INPUT MATERIAL below:

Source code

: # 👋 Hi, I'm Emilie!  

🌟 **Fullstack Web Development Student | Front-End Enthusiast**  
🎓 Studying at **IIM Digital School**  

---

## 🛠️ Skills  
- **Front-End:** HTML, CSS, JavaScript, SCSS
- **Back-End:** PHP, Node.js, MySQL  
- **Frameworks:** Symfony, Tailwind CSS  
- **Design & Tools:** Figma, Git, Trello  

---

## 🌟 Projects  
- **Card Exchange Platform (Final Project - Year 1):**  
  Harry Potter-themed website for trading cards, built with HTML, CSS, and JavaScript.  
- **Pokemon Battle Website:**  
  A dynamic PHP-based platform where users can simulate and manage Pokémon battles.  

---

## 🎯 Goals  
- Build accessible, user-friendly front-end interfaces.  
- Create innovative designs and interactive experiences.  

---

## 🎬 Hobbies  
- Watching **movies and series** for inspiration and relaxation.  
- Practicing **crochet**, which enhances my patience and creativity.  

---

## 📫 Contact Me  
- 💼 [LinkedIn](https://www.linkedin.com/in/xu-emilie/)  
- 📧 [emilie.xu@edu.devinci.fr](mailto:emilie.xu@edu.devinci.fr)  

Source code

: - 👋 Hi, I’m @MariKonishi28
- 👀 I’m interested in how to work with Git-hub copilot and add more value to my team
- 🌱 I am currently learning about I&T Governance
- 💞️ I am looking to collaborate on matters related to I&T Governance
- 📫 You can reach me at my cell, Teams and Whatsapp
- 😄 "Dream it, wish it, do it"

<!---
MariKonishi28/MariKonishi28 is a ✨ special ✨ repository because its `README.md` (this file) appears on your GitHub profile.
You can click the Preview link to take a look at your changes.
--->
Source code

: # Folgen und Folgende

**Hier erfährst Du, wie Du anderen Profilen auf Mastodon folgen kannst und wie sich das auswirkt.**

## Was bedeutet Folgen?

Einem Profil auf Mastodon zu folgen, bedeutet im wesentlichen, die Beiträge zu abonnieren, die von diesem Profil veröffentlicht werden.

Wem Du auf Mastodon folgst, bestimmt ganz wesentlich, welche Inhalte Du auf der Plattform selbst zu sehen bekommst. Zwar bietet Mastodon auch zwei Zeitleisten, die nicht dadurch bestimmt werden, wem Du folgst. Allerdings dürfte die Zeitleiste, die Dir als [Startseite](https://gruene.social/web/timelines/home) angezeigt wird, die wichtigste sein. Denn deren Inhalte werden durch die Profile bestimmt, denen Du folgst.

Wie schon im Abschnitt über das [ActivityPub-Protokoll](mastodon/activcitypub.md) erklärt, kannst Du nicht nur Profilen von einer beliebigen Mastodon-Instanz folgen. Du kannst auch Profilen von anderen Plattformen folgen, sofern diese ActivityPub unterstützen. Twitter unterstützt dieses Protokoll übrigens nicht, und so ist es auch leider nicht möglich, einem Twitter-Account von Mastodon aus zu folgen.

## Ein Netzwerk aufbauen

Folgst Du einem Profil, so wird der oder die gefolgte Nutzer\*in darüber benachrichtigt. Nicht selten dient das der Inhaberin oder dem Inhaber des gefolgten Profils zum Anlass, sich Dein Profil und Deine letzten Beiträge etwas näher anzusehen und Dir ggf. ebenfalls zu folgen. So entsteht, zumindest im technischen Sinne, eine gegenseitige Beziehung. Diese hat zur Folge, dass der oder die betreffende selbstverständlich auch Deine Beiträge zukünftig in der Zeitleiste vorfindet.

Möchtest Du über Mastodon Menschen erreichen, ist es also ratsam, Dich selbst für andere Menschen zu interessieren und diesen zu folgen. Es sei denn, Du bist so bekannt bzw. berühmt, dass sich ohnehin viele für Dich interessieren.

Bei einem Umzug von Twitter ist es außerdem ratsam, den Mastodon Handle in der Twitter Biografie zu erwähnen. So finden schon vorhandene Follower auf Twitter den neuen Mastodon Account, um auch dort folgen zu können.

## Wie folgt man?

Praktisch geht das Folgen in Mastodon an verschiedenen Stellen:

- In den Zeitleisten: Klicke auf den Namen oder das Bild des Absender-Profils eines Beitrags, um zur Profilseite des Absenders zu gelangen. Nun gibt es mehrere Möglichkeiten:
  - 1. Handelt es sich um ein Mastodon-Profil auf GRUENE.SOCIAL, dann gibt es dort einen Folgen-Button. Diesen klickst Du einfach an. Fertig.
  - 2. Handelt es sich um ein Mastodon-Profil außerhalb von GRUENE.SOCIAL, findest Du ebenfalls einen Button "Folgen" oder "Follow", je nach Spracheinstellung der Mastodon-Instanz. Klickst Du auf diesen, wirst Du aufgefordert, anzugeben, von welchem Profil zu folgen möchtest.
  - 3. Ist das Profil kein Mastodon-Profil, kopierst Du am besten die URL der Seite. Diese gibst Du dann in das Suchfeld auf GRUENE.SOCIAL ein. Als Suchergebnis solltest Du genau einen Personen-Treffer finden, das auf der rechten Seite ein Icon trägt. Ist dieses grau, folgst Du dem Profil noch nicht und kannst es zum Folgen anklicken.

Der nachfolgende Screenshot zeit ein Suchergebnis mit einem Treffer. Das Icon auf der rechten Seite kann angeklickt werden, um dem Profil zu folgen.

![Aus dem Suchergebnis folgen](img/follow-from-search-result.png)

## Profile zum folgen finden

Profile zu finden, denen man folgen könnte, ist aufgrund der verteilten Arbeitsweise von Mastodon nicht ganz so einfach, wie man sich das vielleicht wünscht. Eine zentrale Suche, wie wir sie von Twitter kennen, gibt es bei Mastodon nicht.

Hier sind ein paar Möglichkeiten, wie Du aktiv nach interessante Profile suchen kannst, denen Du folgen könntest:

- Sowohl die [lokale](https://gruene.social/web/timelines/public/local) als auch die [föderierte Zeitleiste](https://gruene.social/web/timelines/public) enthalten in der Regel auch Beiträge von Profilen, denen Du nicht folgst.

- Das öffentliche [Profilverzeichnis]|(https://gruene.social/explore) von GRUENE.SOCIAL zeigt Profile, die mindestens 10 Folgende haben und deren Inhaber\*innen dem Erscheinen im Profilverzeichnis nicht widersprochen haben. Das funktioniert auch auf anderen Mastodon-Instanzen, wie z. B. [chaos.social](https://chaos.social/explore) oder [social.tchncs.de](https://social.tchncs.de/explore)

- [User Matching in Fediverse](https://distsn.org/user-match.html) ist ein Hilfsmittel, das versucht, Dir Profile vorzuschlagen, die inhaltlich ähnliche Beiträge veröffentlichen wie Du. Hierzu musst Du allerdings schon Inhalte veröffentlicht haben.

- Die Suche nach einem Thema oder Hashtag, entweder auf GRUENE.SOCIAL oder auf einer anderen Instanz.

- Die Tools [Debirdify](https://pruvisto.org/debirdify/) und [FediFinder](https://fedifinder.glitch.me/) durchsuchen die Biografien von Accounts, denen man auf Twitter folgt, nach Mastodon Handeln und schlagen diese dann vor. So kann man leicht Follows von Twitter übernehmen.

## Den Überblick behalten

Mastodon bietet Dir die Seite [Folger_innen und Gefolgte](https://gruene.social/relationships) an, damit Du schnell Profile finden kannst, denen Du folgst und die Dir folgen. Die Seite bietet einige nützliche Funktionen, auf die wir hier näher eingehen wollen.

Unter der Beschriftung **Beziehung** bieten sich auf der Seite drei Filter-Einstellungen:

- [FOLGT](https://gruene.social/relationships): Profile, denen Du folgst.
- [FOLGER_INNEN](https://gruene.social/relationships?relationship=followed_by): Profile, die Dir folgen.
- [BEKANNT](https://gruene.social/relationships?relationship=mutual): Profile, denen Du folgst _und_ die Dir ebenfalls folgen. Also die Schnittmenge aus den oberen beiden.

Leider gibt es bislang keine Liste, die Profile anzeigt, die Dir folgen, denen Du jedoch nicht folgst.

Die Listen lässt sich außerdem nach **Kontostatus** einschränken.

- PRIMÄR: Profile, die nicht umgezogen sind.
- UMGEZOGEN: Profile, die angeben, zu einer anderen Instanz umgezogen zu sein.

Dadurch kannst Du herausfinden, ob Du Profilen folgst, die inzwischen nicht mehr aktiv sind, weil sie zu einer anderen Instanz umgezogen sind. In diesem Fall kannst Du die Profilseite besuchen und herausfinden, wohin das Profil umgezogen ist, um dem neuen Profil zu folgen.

End of INPUT MATERIAL.

Lines with the word "sich" in them should be copied from the preceding records.

**Hier erfährst Du, wie Du anderen Profilen auf Mastodon folgen kannst und wie sich das auswirkt.**
Folgst Du einem Profil, so wird der oder die gefolgte Nutzer\*in darüber benachrichtigt. Nicht selten dient das der Inhaberin oder dem Inhaber des gefolgten Profils zum Anlass, sich Dein Profil und Deine letzten Beiträge etwas näher anzusehen und Dir ggf. ebenfalls zu folgen. So entsteht, zumindest im technischen Sinne, eine gegenseitige Beziehung. Diese hat zur Folge, dass der oder die betreffende selbstverständlich auch Deine Beiträge zukünftig in der Zeitleiste vorfindet.
Möchtest Du über Mastodon Menschen erreichen, ist es also ratsam, Dich selbst für andere Menschen zu interessieren und diesen zu folgen. Es sei denn, Du bist so bekannt bzw. berühmt, dass sich ohnehin viele für Dich interessieren.
  - 1. Handelt es sich um ein Mastodon-Profil auf GRUENE.SOCIAL, dann gibt es dort einen Folgen-Button. Diesen klickst Du einfach an. Fertig.
  - 2. Handelt es sich um ein Mastodon-Profil außerhalb von GRUENE.SOCIAL, findest Du ebenfalls einen Button "Folgen" oder "Follow", je nach Spracheinstellung der Mastodon-Instanz. Klickst Du auf diesen, wirst Du aufgefordert, anzugeben, von welchem Profil zu folgen möchtest.
Profile zu finden, denen man folgen könnte, ist aufgrund der verteilten Arbeitsweise von Mastodon nicht ganz so einfach, wie man sich das vielleicht wünscht. Eine zentrale Suche, wie wir sie von Twitter kennen, gibt es bei Mastodon nicht.
Unter der Beschriftung **Beziehung** bieten sich auf der Seite drei Filter-Einstellungen:
Die Listen lässt sich außerdem nach **Kontostatus** einschränken.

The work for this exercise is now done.